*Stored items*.
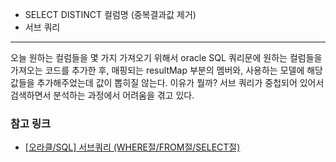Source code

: - SELECT DISTINCT 컬럼명 (중복결과값 제거)
- 서브 쿼리

---

오늘 원하는 컬럼들을 몇 가지 가져오기 위해서
oracle SQL 쿼리문에 원하는 컬럼들을 가져오는 코드를 추가한 후,
매핑되는 resultMap 부분의 멤버와, 사용하는 모델에 해당 
값들을 추가해주었는데 값이 뽑히질 않는다.
이유가 뭘까? 
서브 쿼리가 중첩되어 있어서 검색하면서 분석하는 과정에서
어려움을 겪고 있다.

### 참고 링크
- [[오라클/SQL] 서브쿼리 (WHERE절/FROM절/SELECT절)](https://m.blog.naver.com/PostView.nhn?blogId=pyj721aa&logNo=221466664622&categoryNo=0&proxyReferer=http%3A%2F%2Fblog.naver.com%2FPostView.nhn%3FblogId%3Dpyj721aa%26logNo%3D221466664622%26categoryNo%3D0%26parentCategoryNo%3D0%26viewDate%3D%26currentPage%3D1%26postListTopCurrentPage%3D1%26from%3DpostView)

*Assignment*. Return the data verbatim, leaving out the pictures it holds.

*Answer to this problem*.
Source code

: - SELECT DISTINCT 컬럼명 (중복결과값 제거)
- 서브 쿼리

---

오늘 원하는 컬럼들을 몇 가지 가져오기 위해서
oracle SQL 쿼리문에 원하는 컬럼들을 가져오는 코드를 추가한 후,
매핑되는 resultMap 부분의 멤버와, 사용하는 모델에 해당 
값들을 추가해주었는데 값이 뽑히질 않는다.
이유가 뭘까? 
서브 쿼리가 중첩되어 있어서 검색하면서 분석하는 과정에서
어려움을 겪고 있다.

### 참고 링크
- [[오라클/SQL] 서브쿼리 (WHERE절/FROM절/SELECT절)](https://m.blog.naver.com/PostView.nhn?blogId=pyj721aa&logNo=221466664622&categoryNo=0&proxyReferer=http%3A%2F%2Fblog.naver.com%2FPostView.nhn%3FblogId%3Dpyj721aa%26logNo%3D221466664622%26categoryNo%3D0%26parentCategoryNo%3D0%26viewDate%3D%26currentPage%3D1%26postListTopCurrentPage%3D1%26from%3DpostView)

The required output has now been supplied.